No bash would be complete without the doctor coming to the rescue. Upstairs, draped over a chair ever so decoratively, languishes a victim of a drug overdose. She is nude and post coital. Tom runs ears, eyes and pulse checks and then proceeds to sit by the girl’s side, sans coffee or an intravenous something, until she is declared saved. The girl pulls through never to forget the good doctor and destined to return the favor in the next hour or two. She, the Madonna-whore, is another lumpen symbol in this film.
Tom’s journey to sexual and emotional maturation leads him to rekindle an acquaintance with a not-quite-doctor jazz musician. The medical school dropout tells Tom he is on the way to a regular gig where, when he peeks through his blindfold, his peripheral vision is filled with amazing masked naked females. Tom decides to gate crash the orgy. Why Tom becomes imperiled at the orgy is not quite clear. Maybe he annoyed a patron by doing his Überdoctor routine. But to the rescue comes a stranger with familiar protrusions. At this point it must be clear to all that this woman, the Madonna-whore, is toast.
In passing boredom I noted that the mask of one of the orgy attendants was a Guernica-like Picasso creation. No doubt the orgy could have done with some Guernica-like chaos (Guernica painted by Picasso depicts the bombing of that Spanish town by the Germans). The orgy, instead, is a fashion shoot, engorged with sexless perfect bodies locked in aesthetically pleasing unerotic positions. Kubrick’s morality play reaches an epiphany when, after a unconsummated visit to a friendly prostitute, Tom learns she has been diagnosed HIV positive. From across the girl’s seedy abode, a hood in a trenchcoat stares Tom down. This is a messenger from the orgy society, and the message? The penumbra of sex can kill.

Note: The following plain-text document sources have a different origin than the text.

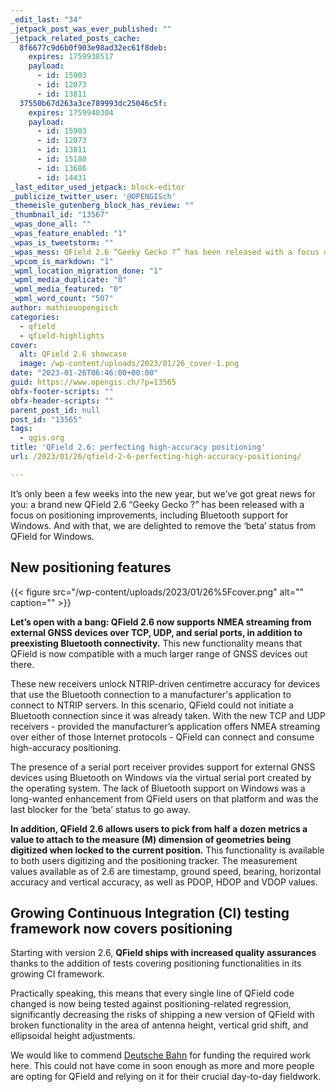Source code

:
 ```yaml
---
_edit_last: "34"
_jetpack_post_was_ever_published: ""
_jetpack_related_posts_cache:
  8f6677c9d6b0f903e98ad32ec61f8deb:
    expires: 1759938517
    payload:
      - id: 15903
      - id: 12073
      - id: 13811
  37550b67d263a3ce789993dc25046c5f:
    expires: 1759940304
    payload:
      - id: 15903
      - id: 12073
      - id: 13811
      - id: 15180
      - id: 13686
      - id: 14431
_last_editor_used_jetpack: block-editor
_publicize_twitter_user: '@OPENGISch'
_themeisle_gutenberg_block_has_review: ""
_thumbnail_id: "13567"
_wpas_done_all: ""
_wpas_feature_enabled: "1"
_wpas_is_tweetstorm: ""
_wpas_mess: QField 2.6 “Geeky Gecko ?” has been released with a focus on positioning improvements, including Bluetooth support for Windows. And with that, we are delighted to remove the ‘beta’ status from QField for Windows.
_wpcom_is_markdown: "1"
_wpml_location_migration_done: "1"
_wpml_media_duplicate: "0"
_wpml_media_featured: "0"
_wpml_word_count: "507"
author: mathieuopengisch
categories:
  - qfield
  - qfield-highlights
cover:
  alt: QField 2.6 showcase
  image: /wp-content/uploads/2023/01/26_cover-1.png
date: "2023-01-26T06:46:00+00:00"
guid: https://www.opengis.ch/?p=13565
obfx-footer-scripts: ""
obfx-header-scripts: ""
parent_post_id: null
post_id: "13565"
tags:
  - qgis.org
title: 'QField 2.6: perfecting high-accuracy positioning'
url: /2023/01/26/qfield-2-6-perfecting-high-accuracy-positioning/

---
```

It’s only been a few weeks into the new year, but we’ve got great news for you: a brand new QField 2.6 “Geeky Gecko ?” has been released with a focus on positioning improvements, including Bluetooth support for Windows. And with that, we are delighted to remove the ‘beta’ status from QField for Windows.

## New positioning features

{{< figure src="/wp-content/uploads/2023/01/26%5Fcover.png" alt="" caption="" >}}

**Let’s open with a bang: QField 2.6 now supports NMEA streaming from external GNSS devices over TCP, UDP, and serial ports, in addition to preexisting Bluetooth connectivity.** This new functionality means that QField is now compatible with a much larger range of GNSS devices out there.

These new receivers unlock NTRIP-driven centimetre accuracy for devices that use the Bluetooth connection to a manufacturer's application to connect to NTRIP servers. In this scenario, QField could not initiate a Bluetooth connection since it was already taken. With the new TCP and UDP receivers - provided the manufacturer’s application offers NMEA streaming over either of those Internet protocols - QField can connect and consume high-accuracy positioning.

The presence of a serial port receiver provides support for external GNSS devices using Bluetooth on Windows via the virtual serial port created by the operating system. The lack of Bluetooth support on Windows was a long-wanted enhancement from QField users on that platform and was the last blocker for the ‘beta’ status to go away.

**In addition, QField 2.6 allows users to pick from half a dozen metrics a value to attach to the measure (M) dimension of geometries being digitized when locked to the current position.** This functionality is available to both users digitizing and the positioning tracker. The measurement values available as of 2.6 are timestamp, ground speed, bearing, horizontal accuracy and vertical accuracy, as well as PDOP, HDOP and VDOP values.

## Growing Continuous Integration (CI) testing framework now covers positioning

Starting with version 2.6, **QField ships with increased quality assurances** thanks to the addition of tests covering positioning functionalities in its growing CI framework.

Practically speaking, this means that every single line of QField code changed is now being tested against positioning-related regression, significantly decreasing the risks of shipping a new version of QField with broken functionality in the area of antenna height, vertical grid shift, and ellipsoidal height adjustments.

We would like to commend [Deutsche Bahn](https://www.bahn.com/en) for funding the required work here. This could not have come in soon enough as more and more people are opting for QField and relying on it for their crucial day-to-day fieldwork.
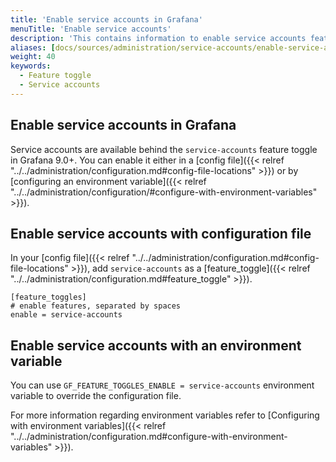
 ```yaml
---
title: 'Enable service accounts in Grafana'
menuTitle: 'Enable service accounts'
description: 'This contains information to enable service accounts feature in Grafana'
aliases: [docs/sources/administration/service-accounts/enable-service-accounts.md]
weight: 40
keywords:
  - Feature toggle
  - Service accounts
---
```


## Enable service accounts in Grafana

Service accounts are available behind the `service-accounts` feature toggle in Grafana 9.0+.
You can enable it either in a [config file]({{< relref "../../administration/configuration.md#config-file-locations" >}}) or by [configuring an environment variable]({{< relref "../../administration/configuration/#configure-with-environment-variables" >}}).

## Enable service accounts with configuration file

In your [config file]({{< relref "../../administration/configuration.md#config-file-locations" >}}), add `service-accounts` as a [feature_toggle]({{< relref "../../administration/configuration.md#feature_toggle" >}}).

```
[feature_toggles]
# enable features, separated by spaces
enable = service-accounts
```

## Enable service accounts with an environment variable

You can use `GF_FEATURE_TOGGLES_ENABLE = service-accounts` environment variable to override the configuration file.

For more information regarding environment variables refer to [Configuring with environment variables]({{< relref "../../administration/configuration.md#configure-with-environment-variables" >}}).
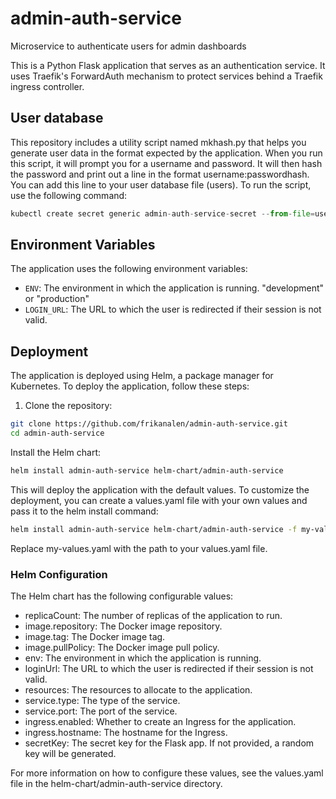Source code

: # admin-auth-service
Microservice to authenticate users for admin dashboards

This is a Python Flask application that serves as an authentication service.
It uses Traefik's ForwardAuth mechanism to protect services behind a Traefik ingress controller.

## User database

This repository includes a utility script named mkhash.py that helps you generate user data in the format expected by the application.
When you run this script, it will prompt you for a username and password.
It will then hash the password and print out a line in the format username:passwordhash.
You can add this line to your user database file (users).
To run the script, use the following command: 

```python mkhash.py > users
kubectl create secret generic admin-auth-service-secret --from-file=users --dry-run=client -o yaml | kubectl apply -f -
```
 
## Environment Variables

The application uses the following environment variables:

- `ENV`: The environment in which the application is running. "development" or "production"
- `LOGIN_URL`: The URL to which the user is redirected if their session is not valid.

## Deployment

The application is deployed using Helm, a package manager for Kubernetes. To deploy the application, follow these steps:

1. Clone the repository:

```bash
git clone https://github.com/frikanalen/admin-auth-service.git
cd admin-auth-service
```

Install the Helm chart:

```bash
helm install admin-auth-service helm-chart/admin-auth-service
```
This will deploy the application with the default values. To customize the deployment, you can create a values.yaml file with your own values and pass it to the helm install command:

```bash
helm install admin-auth-service helm-chart/admin-auth-service -f my-values.yaml
```
Replace my-values.yaml with the path to your values.yaml file.

### Helm Configuration
The Helm chart has the following configurable values:

* replicaCount: The number of replicas of the application to run.
* image.repository: The Docker image repository.
* image.tag: The Docker image tag.
* image.pullPolicy: The Docker image pull policy.
* env: The environment in which the application is running.
* loginUrl: The URL to which the user is redirected if their session is not valid.
* resources: The resources to allocate to the application.
* service.type: The type of the service.
* service.port: The port of the service.
* ingress.enabled: Whether to create an Ingress for the application.
* ingress.hostname: The hostname for the Ingress.
* secretKey: The secret key for the Flask app. If not provided, a random key will be generated.

For more information on how to configure these values, see the values.yaml file in the helm-chart/admin-auth-service directory.
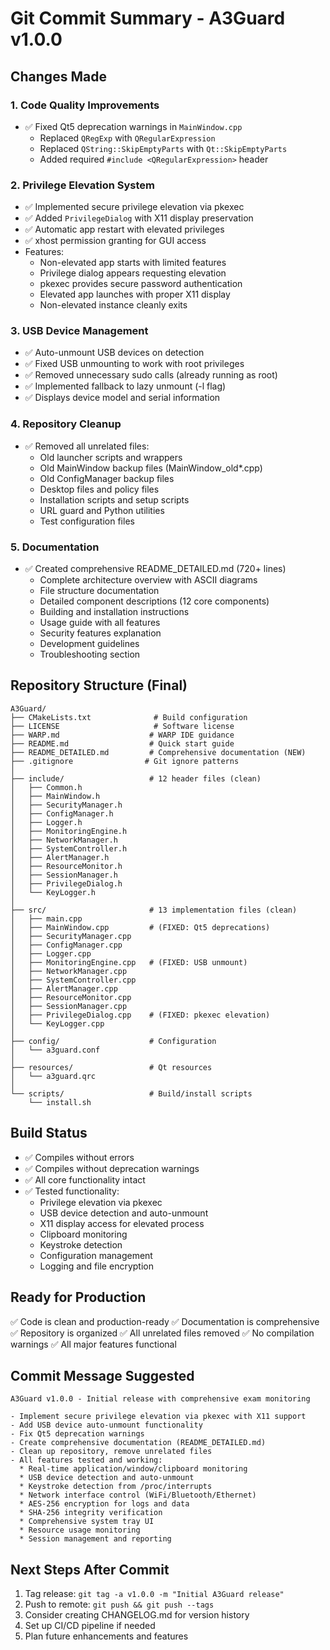 # Git Commit Summary - A3Guard v1.0.0

## Changes Made

### 1. Code Quality Improvements
- ✅ Fixed Qt5 deprecation warnings in `MainWindow.cpp`
  - Replaced `QRegExp` with `QRegularExpression`
  - Replaced `QString::SkipEmptyParts` with `Qt::SkipEmptyParts`
  - Added required `#include <QRegularExpression>` header

### 2. Privilege Elevation System
- ✅ Implemented secure privilege elevation via pkexec
- ✅ Added `PrivilegeDialog` with X11 display preservation
- ✅ Automatic app restart with elevated privileges
- ✅ xhost permission granting for GUI access
- Features:
  - Non-elevated app starts with limited features
  - Privilege dialog appears requesting elevation
  - pkexec provides secure password authentication
  - Elevated app launches with proper X11 display
  - Non-elevated instance cleanly exits

### 3. USB Device Management
- ✅ Auto-unmount USB devices on detection
- ✅ Fixed USB unmounting to work with root privileges
- ✅ Removed unnecessary sudo calls (already running as root)
- ✅ Implemented fallback to lazy unmount (-l flag)
- ✅ Displays device model and serial information

### 4. Repository Cleanup
- ✅ Removed all unrelated files:
  - Old launcher scripts and wrappers
  - Old MainWindow backup files (MainWindow_old*.cpp)
  - Old ConfigManager backup files
  - Desktop files and policy files
  - Installation scripts and setup scripts
  - URL guard and Python utilities
  - Test configuration files
  
### 5. Documentation
- ✅ Created comprehensive README_DETAILED.md (720+ lines)
  - Complete architecture overview with ASCII diagrams
  - File structure documentation
  - Detailed component descriptions (12 core components)
  - Building and installation instructions
  - Usage guide with all features
  - Security features explanation
  - Development guidelines
  - Troubleshooting section

## Repository Structure (Final)

```
A3Guard/
├── CMakeLists.txt              # Build configuration
├── LICENSE                     # Software license
├── WARP.md                    # WARP IDE guidance
├── README.md                  # Quick start guide
├── README_DETAILED.md         # Comprehensive documentation (NEW)
├── .gitignore                # Git ignore patterns
│
├── include/                   # 12 header files (clean)
│   ├── Common.h
│   ├── MainWindow.h
│   ├── SecurityManager.h
│   ├── ConfigManager.h
│   ├── Logger.h
│   ├── MonitoringEngine.h
│   ├── NetworkManager.h
│   ├── SystemController.h
│   ├── AlertManager.h
│   ├── ResourceMonitor.h
│   ├── SessionManager.h
│   ├── PrivilegeDialog.h
│   └── KeyLogger.h
│
├── src/                       # 13 implementation files (clean)
│   ├── main.cpp
│   ├── MainWindow.cpp         # (FIXED: Qt5 deprecations)
│   ├── SecurityManager.cpp
│   ├── ConfigManager.cpp
│   ├── Logger.cpp
│   ├── MonitoringEngine.cpp   # (FIXED: USB unmount)
│   ├── NetworkManager.cpp
│   ├── SystemController.cpp
│   ├── AlertManager.cpp
│   ├── ResourceMonitor.cpp
│   ├── SessionManager.cpp
│   ├── PrivilegeDialog.cpp    # (FIXED: pkexec elevation)
│   └── KeyLogger.cpp
│
├── config/                    # Configuration
│   └── a3guard.conf
│
├── resources/                 # Qt resources
│   └── a3guard.qrc
│
└── scripts/                   # Build/install scripts
    └── install.sh
```

## Build Status

- ✅ Compiles without errors
- ✅ Compiles without deprecation warnings
- ✅ All core functionality intact
- ✅ Tested functionality:
  - Privilege elevation via pkexec
  - USB device detection and auto-unmount
  - X11 display access for elevated process
  - Clipboard monitoring
  - Keystroke detection
  - Configuration management
  - Logging and file encryption

## Ready for Production

✅ Code is clean and production-ready
✅ Documentation is comprehensive
✅ Repository is organized
✅ All unrelated files removed
✅ No compilation warnings
✅ All major features functional

## Commit Message Suggested

```
A3Guard v1.0.0 - Initial release with comprehensive exam monitoring

- Implement secure privilege elevation via pkexec with X11 support
- Add USB device auto-unmount functionality
- Fix Qt5 deprecation warnings
- Create comprehensive documentation (README_DETAILED.md)
- Clean up repository, remove unrelated files
- All features tested and working:
  * Real-time application/window/clipboard monitoring
  * USB device detection and auto-unmount
  * Keystroke detection from /proc/interrupts
  * Network interface control (WiFi/Bluetooth/Ethernet)
  * AES-256 encryption for logs and data
  * SHA-256 integrity verification
  * Comprehensive system tray UI
  * Resource usage monitoring
  * Session management and reporting
```

## Next Steps After Commit

1. Tag release: `git tag -a v1.0.0 -m "Initial A3Guard release"`
2. Push to remote: `git push && git push --tags`
3. Consider creating CHANGELOG.md for version history
4. Set up CI/CD pipeline if needed
5. Plan future enhancements and features

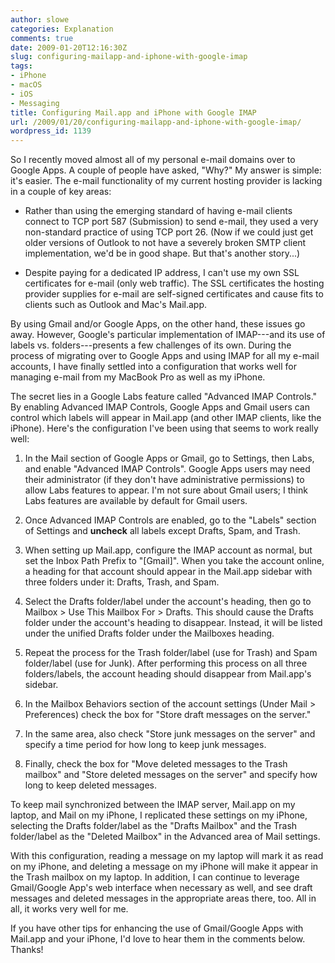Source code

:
 ```yaml
---
author: slowe
categories: Explanation
comments: true
date: 2009-01-20T12:16:30Z
slug: configuring-mailapp-and-iphone-with-google-imap
tags:
- iPhone
- macOS
- iOS
- Messaging
title: Configuring Mail.app and iPhone with Google IMAP
url: /2009/01/20/configuring-mailapp-and-iphone-with-google-imap/
wordpress_id: 1139
---
```


So I recently moved almost all of my personal e-mail domains over to Google Apps. A couple of people have asked, "Why?" My answer is simple: it's easier. The e-mail functionality of my current hosting provider is lacking in a couple of key areas:

* Rather than using the emerging standard of having e-mail clients connect to TCP port 587 (Submission) to send e-mail, they used a very non-standard practice of using TCP port 26. (Now if we could just get older versions of Outlook to not have a severely broken SMTP client implementation, we'd be in good shape. But that's another story...)

* Despite paying for a dedicated IP address, I can't use my own SSL certificates for e-mail (only web traffic). The SSL certificates the hosting provider supplies for e-mail are self-signed certificates and cause fits to clients such as Outlook and Mac's Mail.app.

By using Gmail and/or Google Apps, on the other hand, these issues go away. However, Google's particular implementation of IMAP---and its use of labels vs. folders---presents a few challenges of its own. During the process of migrating over to Google Apps and using IMAP for all my e-mail accounts, I have finally settled into a configuration that works well for managing e-mail from my MacBook Pro as well as my iPhone.

The secret lies in a Google Labs feature called "Advanced IMAP Controls." By enabling Advanced IMAP Controls, Google Apps and Gmail users can control which labels will appear in Mail.app (and other IMAP clients, like the iPhone). Here's the configuration I've been using that seems to work really well:

1. In the Mail section of Google Apps or Gmail, go to Settings, then Labs, and enable "Advanced IMAP Controls". Google Apps users may need their administrator (if they don't have administrative permissions) to allow Labs features to appear. I'm not sure about Gmail users; I think Labs features are available by default for Gmail users.

2. Once Advanced IMAP Controls are enabled, go to the "Labels" section of Settings and **uncheck** all labels except Drafts, Spam, and Trash.

3. When setting up Mail.app, configure the IMAP account as normal, but set the Inbox Path Prefix to "[Gmail]". When you take the account online, a heading for that account should appear in the Mail.app sidebar with three folders under it: Drafts, Trash, and Spam.

4. Select the Drafts folder/label under the account's heading, then go to Mailbox > Use This Mailbox For > Drafts. This should cause the Drafts folder under the account's heading to disappear. Instead, it will be listed under the unified Drafts folder under the Mailboxes heading.

5. Repeat the process for the Trash folder/label (use for Trash) and Spam folder/label (use for Junk). After performing this process on all three folders/labels, the account heading should disappear from Mail.app's sidebar.

6. In the Mailbox Behaviors section of the account settings (Under Mail > Preferences) check the box for "Store draft messages on the server."

7. In the same area, also check "Store junk messages on the server" and specify a time period for how long to keep junk messages.

8. Finally, check the box for "Move deleted messages to the Trash mailbox" and "Store deleted messages on the server" and specify how long to keep deleted messages.

To keep mail synchronized between the IMAP server, Mail.app on my laptop, and Mail on my iPhone, I replicated these settings on my iPhone, selecting the Drafts folder/label as the "Drafts Mailbox" and the Trash folder/label as the "Deleted Mailbox" in the Advanced area of Mail settings.

With this configuration, reading a message on my laptop will mark it as read on my iPhone, and deleting a message on my iPhone will make it appear in the Trash mailbox on my laptop. In addition, I can continue to leverage Gmail/Google App's web interface when necessary as well, and see draft messages and deleted messages in the appropriate areas there, too. All in all, it works very well for me.

If you have other tips for enhancing the use of Gmail/Google Apps with Mail.app and your iPhone, I'd love to hear them in the comments below. Thanks!
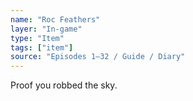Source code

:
 ```yaml
---
name: "Roc Feathers"
layer: "In-game"
type: "Item"
tags: ["item"]
source: "Episodes 1–32 / Guide / Diary"
---
```

Proof you robbed the sky.
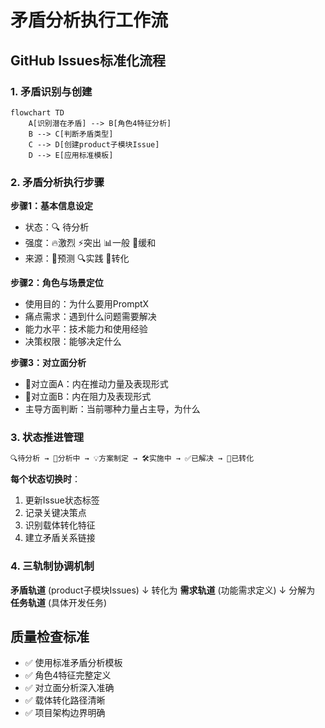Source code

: # 矛盾分析执行工作流

## GitHub Issues标准化流程

### 1. 矛盾识别与创建
```mermaid
flowchart TD
    A[识别潜在矛盾] --> B[角色4特征分析]
    B --> C[判断矛盾类型]
    C --> D[创建product子模块Issue]
    D --> E[应用标准模板]
```

### 2. 矛盾分析执行步骤

**步骤1：基本信息设定**
- 状态：🔍 待分析
- 强度：🔥激烈 ⚡突出 📊一般 🌊缓和  
- 来源：🔮预测 🔍实践 🔄转化

**步骤2：角色与场景定位**
- 使用目的：为什么要用PromptX
- 痛点需求：遇到什么问题需要解决
- 能力水平：技术能力和使用经验
- 决策权限：能够决定什么

**步骤3：对立面分析**
- 🔸对立面A：内在推动力量及表现形式
- 🔹对立面B：内在阻力及表现形式
- 主导方面判断：当前哪种力量占主导，为什么

### 3. 状态推进管理

```bash
🔍待分析 → 📝分析中 → 💡方案制定 → 🛠️实施中 → ✅已解决 → 🔄已转化
```

**每个状态切换时**：
1. 更新Issue状态标签
2. 记录关键决策点
3. 识别载体转化特征
4. 建立矛盾关系链接

### 4. 三轨制协调机制

**矛盾轨道** (product子模块Issues)
↓ 转化为
**需求轨道** (功能需求定义)
↓ 分解为  
**任务轨道** (具体开发任务)

## 质量检查标准

- ✅ 使用标准矛盾分析模板
- ✅ 角色4特征完整定义
- ✅ 对立面分析深入准确
- ✅ 载体转化路径清晰
- ✅ 项目架构边界明确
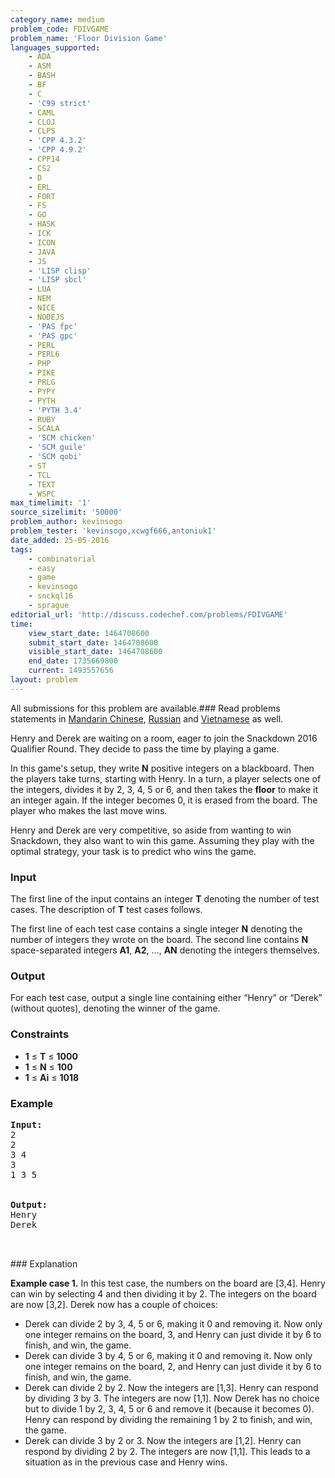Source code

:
 ```yaml
---
category_name: medium
problem_code: FDIVGAME
problem_name: 'Floor Division Game'
languages_supported:
    - ADA
    - ASM
    - BASH
    - BF
    - C
    - 'C99 strict'
    - CAML
    - CLOJ
    - CLPS
    - 'CPP 4.3.2'
    - 'CPP 4.9.2'
    - CPP14
    - CS2
    - D
    - ERL
    - FORT
    - FS
    - GO
    - HASK
    - ICK
    - ICON
    - JAVA
    - JS
    - 'LISP clisp'
    - 'LISP sbcl'
    - LUA
    - NEM
    - NICE
    - NODEJS
    - 'PAS fpc'
    - 'PAS gpc'
    - PERL
    - PERL6
    - PHP
    - PIKE
    - PRLG
    - PYPY
    - PYTH
    - 'PYTH 3.4'
    - RUBY
    - SCALA
    - 'SCM chicken'
    - 'SCM guile'
    - 'SCM qobi'
    - ST
    - TCL
    - TEXT
    - WSPC
max_timelimit: '1'
source_sizelimit: '50000'
problem_author: kevinsogo
problem_tester: 'kevinsogo,xcwgf666,antoniuk1'
date_added: 25-05-2016
tags:
    - combinatorial
    - easy
    - game
    - kevinsogo
    - snckql16
    - sprague
editorial_url: 'http://discuss.codechef.com/problems/FDIVGAME'
time:
    view_start_date: 1464708600
    submit_start_date: 1464708600
    visible_start_date: 1464708600
    end_date: 1735669800
    current: 1493557656
layout: problem
---
```

All submissions for this problem are available.###  Read problems statements in [Mandarin Chinese](http://www.codechef.com/download/translated/SNCKQL16/mandarin/FDIVGAME.pdf), [Russian](http://www.codechef.com/download/translated/SNCKQL16/russian/FDIVGAME.pdf) and [Vietnamese](http://www.codechef.com/download/translated/SNCKQL16/vietnamese/FDIVGAME.pdf) as well.

Henry and Derek are waiting on a room, eager to join the Snackdown 2016 Qualifier Round. They decide to pass the time by playing a game.

In this game's setup, they write **N** positive integers on a blackboard. Then the players take turns, starting with Henry. In a turn, a player selects one of the integers, divides it by 2, 3, 4, 5 or 6, and then takes the **floor** to make it an integer again. If the integer becomes 0, it is erased from the board. The player who makes the last move wins.

Henry and Derek are very competitive, so aside from wanting to win Snackdown, they also want to win this game. Assuming they play with the optimal strategy, your task is to predict who wins the game.

### Input

The first line of the input contains an integer **T** denoting the number of test cases. The description of **T** test cases follows.

The first line of each test case contains a single integer **N** denoting the number of integers they wrote on the board. The second line contains **N** space-separated integers **A1**, **A2**, ..., **AN** denoting the integers themselves.

### Output

For each test case, output a single line containing either “Henry” or “Derek” (without quotes), denoting the winner of the game.

### Constraints

- **1** ≤ **T** ≤ **1000**
- **1** ≤ **N** ≤ **100**
- **1** ≤ **Ai** ≤ **1018**

### Example

<pre><b>Input:</b>
<tt>2
2
3 4
3
1 3 5
</tt>

<b>Output:</b>
<tt>Henry
Derek
</tt>

</pre>### Explanation
**Example case 1.** In this test case, the numbers on the board are \[3,4\]. Henry can win by selecting 4 and then dividing it by 2. The integers on the board are now \[3,2\]. Derek now has a couple of choices:

- Derek can divide 2 by 3, 4, 5 or 6, making it 0 and removing it. Now only one integer remains on the board, 3, and Henry can just divide it by 6 to finish, and win, the game.
- Derek can divide 3 by 4, 5 or 6, making it 0 and removing it. Now only one integer remains on the board, 2, and Henry can just divide it by 6 to finish, and win, the game.
- Derek can divide 2 by 2. Now the integers are \[1,3\]. Henry can respond by dividing 3 by 3. The integers are now \[1,1\]. Now Derek has no choice but to divide 1 by 2, 3, 4, 5 or 6 and remove it (because it becomes 0). Henry can respond by dividing the remaining 1 by 2 to finish, and win, the game.
- Derek can divide 3 by 2 or 3. Now the integers are \[1,2\]. Henry can respond by dividing 2 by 2. The integers are now \[1,1\]. This leads to a situation as in the previous case and Henry wins.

I confess, the only other film by Kubrick I have seen was A Clockwork Orange, which I liked. In that cult movie the delinquent Alex, inspired by evil and infused with a love for great classical music, does very bad things. The modest moral I took away from Clockwork was that someone who loves Beethoven’s Ninth so dearly could not be all bad. Certainly listening to Ode to Joy was a lot more pleasurable than to Three Blind Mice, the minimalist score from Eyes Shut Wide.